Assim, temos que prestar atenção ao contexto da emissão do termo “comunidade”. Eu diria que uma boa associação é vinculá-lo ao termo vida e partilha. Se há vida e partilha, ali há uma comunidade.
Se eu fizer parte de um grupo ativo, sistemático e que tenha coisas em comum, a partir do uso da Internet, por exemplo, sou pertencente a uma comunidade, embora ali a noção de território é muito diferente da referência ou do limite geográfico (uma porção de terra demarcada).  Assim o termo acabou se ampliando e se fortalecendo também. Onde ele for somente um discurso vazio, de criação de uma imagem, então é um termo fraco.

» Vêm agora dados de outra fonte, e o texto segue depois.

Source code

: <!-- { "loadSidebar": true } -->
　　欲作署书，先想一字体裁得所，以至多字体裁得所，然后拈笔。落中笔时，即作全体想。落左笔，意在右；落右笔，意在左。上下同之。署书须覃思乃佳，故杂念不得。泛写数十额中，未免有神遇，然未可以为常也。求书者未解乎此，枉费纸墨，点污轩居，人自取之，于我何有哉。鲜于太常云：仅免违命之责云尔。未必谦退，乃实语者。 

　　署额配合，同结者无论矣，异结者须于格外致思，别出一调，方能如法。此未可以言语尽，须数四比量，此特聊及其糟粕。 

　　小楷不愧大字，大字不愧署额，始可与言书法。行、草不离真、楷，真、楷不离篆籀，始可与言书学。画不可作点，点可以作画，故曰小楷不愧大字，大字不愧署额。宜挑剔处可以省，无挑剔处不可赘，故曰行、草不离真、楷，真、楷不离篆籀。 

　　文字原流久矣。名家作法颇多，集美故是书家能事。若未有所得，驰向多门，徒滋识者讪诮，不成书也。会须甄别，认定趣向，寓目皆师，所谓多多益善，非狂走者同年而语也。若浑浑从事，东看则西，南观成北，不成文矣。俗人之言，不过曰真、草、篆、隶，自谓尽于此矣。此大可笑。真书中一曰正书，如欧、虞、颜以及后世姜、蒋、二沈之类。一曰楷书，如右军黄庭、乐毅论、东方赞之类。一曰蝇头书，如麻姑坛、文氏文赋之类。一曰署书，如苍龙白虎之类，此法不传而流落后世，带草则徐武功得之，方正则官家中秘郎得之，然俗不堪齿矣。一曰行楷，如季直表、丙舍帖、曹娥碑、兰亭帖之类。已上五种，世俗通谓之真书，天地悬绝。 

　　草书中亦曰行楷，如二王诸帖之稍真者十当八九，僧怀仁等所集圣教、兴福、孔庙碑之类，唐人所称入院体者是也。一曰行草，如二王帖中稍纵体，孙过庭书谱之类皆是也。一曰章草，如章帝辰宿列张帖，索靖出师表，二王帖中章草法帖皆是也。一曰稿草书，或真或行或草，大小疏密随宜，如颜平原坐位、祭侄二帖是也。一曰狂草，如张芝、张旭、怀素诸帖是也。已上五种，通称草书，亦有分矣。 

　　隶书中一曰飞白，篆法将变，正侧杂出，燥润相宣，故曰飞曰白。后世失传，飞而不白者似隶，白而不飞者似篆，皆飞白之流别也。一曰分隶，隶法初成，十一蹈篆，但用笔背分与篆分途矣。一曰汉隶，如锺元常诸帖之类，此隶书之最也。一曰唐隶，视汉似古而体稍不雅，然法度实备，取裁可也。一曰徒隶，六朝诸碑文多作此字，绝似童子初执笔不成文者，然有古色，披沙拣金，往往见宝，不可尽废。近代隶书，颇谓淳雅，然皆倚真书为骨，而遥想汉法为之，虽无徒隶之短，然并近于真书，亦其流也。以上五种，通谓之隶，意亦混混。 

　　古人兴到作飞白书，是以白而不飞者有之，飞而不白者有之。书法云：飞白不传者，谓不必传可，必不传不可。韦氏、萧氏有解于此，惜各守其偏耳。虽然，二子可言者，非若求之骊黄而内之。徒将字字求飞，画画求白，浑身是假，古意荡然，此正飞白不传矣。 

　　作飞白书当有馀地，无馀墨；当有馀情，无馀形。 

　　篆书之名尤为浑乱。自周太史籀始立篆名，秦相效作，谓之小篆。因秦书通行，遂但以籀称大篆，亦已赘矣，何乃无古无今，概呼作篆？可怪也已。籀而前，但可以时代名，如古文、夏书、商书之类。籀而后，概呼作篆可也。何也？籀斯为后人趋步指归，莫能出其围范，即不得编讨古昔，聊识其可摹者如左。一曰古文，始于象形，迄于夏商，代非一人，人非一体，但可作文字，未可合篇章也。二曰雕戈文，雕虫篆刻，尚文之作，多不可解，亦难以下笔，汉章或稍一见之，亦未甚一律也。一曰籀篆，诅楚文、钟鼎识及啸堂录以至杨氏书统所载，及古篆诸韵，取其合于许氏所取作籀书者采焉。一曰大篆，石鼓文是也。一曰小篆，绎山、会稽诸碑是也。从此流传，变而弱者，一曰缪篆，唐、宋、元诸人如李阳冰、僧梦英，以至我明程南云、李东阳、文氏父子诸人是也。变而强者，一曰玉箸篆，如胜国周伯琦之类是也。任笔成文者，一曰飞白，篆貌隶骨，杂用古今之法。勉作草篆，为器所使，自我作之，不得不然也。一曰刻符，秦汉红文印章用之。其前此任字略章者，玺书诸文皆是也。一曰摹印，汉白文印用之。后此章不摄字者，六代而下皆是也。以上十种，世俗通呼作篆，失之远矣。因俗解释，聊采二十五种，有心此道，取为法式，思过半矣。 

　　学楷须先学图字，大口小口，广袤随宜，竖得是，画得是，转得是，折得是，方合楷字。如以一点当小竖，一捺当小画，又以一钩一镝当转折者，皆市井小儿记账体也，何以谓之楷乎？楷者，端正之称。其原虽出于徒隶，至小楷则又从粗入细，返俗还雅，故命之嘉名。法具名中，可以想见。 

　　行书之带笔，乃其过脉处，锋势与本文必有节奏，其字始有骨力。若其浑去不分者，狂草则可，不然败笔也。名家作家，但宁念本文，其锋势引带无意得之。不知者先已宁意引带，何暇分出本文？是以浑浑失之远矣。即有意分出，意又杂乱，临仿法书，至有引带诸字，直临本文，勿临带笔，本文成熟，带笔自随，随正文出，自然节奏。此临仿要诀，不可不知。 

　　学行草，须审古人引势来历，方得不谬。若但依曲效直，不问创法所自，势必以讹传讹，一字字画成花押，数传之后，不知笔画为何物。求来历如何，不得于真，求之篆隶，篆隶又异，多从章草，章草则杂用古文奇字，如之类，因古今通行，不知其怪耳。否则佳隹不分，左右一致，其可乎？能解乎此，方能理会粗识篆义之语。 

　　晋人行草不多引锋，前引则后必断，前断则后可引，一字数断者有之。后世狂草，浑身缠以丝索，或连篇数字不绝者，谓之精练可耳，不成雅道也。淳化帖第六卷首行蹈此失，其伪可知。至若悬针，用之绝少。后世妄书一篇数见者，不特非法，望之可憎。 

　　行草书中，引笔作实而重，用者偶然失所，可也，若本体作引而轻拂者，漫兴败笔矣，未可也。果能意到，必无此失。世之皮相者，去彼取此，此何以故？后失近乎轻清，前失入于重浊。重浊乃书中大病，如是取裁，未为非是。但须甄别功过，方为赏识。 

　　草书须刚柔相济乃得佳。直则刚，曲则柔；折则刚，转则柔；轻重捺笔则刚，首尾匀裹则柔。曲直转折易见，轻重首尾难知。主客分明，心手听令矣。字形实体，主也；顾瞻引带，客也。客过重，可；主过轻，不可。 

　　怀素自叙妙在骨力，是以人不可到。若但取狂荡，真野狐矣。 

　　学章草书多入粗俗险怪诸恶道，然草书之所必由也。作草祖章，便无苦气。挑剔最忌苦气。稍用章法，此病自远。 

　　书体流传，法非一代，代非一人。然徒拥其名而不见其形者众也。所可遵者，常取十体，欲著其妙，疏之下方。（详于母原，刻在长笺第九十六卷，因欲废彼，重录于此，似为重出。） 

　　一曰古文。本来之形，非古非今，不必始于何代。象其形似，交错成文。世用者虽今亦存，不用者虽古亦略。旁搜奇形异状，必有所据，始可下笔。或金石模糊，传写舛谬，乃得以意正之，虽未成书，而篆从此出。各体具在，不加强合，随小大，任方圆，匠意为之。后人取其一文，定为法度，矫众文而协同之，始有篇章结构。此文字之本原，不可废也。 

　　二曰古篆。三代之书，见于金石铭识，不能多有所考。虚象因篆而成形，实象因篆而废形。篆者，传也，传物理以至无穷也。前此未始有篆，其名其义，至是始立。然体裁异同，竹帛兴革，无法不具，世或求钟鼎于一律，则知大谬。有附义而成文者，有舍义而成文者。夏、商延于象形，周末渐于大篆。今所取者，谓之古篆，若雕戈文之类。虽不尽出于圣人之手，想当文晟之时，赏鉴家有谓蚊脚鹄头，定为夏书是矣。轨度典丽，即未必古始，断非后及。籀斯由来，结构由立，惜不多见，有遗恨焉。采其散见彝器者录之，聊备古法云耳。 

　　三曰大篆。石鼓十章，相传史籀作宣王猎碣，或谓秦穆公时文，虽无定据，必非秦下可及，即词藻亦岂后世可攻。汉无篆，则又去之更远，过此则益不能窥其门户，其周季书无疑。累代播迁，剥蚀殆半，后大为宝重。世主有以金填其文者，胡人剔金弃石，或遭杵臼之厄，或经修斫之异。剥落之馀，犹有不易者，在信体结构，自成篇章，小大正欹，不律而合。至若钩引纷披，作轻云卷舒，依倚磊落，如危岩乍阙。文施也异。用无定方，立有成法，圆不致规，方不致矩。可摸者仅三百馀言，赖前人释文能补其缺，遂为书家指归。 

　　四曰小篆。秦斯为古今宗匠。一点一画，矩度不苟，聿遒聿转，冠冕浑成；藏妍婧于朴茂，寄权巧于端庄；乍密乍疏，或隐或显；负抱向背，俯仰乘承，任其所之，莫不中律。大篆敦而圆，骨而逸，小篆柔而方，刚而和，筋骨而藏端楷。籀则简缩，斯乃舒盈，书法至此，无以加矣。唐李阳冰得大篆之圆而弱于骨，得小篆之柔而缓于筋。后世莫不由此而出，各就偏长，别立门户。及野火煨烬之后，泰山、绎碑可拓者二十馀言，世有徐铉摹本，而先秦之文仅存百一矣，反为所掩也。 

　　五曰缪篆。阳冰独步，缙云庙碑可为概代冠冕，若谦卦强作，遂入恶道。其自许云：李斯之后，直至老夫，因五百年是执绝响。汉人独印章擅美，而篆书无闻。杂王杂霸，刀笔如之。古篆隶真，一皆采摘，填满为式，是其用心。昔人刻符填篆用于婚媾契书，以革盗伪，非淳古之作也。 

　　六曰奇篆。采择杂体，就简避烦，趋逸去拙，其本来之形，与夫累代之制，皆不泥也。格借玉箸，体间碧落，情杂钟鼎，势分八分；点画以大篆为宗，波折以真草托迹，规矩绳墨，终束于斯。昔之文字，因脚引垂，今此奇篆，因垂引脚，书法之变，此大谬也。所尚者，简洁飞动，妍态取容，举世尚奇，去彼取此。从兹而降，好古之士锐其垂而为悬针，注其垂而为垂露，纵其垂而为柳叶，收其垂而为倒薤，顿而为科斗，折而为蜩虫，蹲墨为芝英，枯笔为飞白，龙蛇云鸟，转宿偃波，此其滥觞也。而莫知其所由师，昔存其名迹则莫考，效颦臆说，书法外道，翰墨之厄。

3. Internamente dizemos que muitas de nossas comunidades são sociedades, porque tem como único critério “ser sócio”. Na visão do “professor César”, o que distingue uma “comunidade” de uma “sociedade”?
Faremos esta distinção de outra maneira. No nosso contexto, da Igreja, ser sócio tem um duplo sentido. Primeiro é uma relação voluntária mas juridicamente amparada, no sentido do “dar e receber”. Se pago o dízimo, por exemplo, me sinto
com direitos de pertencimento. O problema aqui não é o dízimo, que historicamente é a maneira de contribuição para que a comunidade religiosa, da qual faço parte, tenha o mínimo de suas necessidades providas. Portanto, neste sentido o dízimo é uma coisa boa e está articulado ao seu sentido histórico. Mas em algumas paróquias católicas ou de outras Igrejas, o dízimo deixou de ser uma expressão da boa vontade e do sentido de esforço do fiel para com sua comunidade e passou a ser uma relação mercantil: para pertencer tem que pagar. Ora, eu posso não ter dinheiro mas contribuir para a vida da comunidade de forma mais decisiva que o rico que, para se sentir bem com sua fortuna e tentar aliviar a culpa, contribui com uma boa soma. O problema não é a intenção do rico, que isso é com ele. Se o seu dinheiro for honesto, é bom para a comunidade. Mas quando isso inviabiliza a contribuição do pobre, provocando a sua exclusão, começamos a nos complicar. Tanto é que na maioria das paróquias, valoriza-se muito mais o ato de contribuir do que a quantia ali somada.
Portanto ser sócio ou pertencente a uma comunidade podem estar fundidos no mesmo espírito solidário ou podem estar hierarquizados e na maioria das vezes, torna-se uma distinção de poder. Aqui há um aspecto bem importante: se falamos em comunidade, que pode ser também uma sociedade, nós fazemos a regra ou a assumimos e ela não é, antes de tudo, uma imposição.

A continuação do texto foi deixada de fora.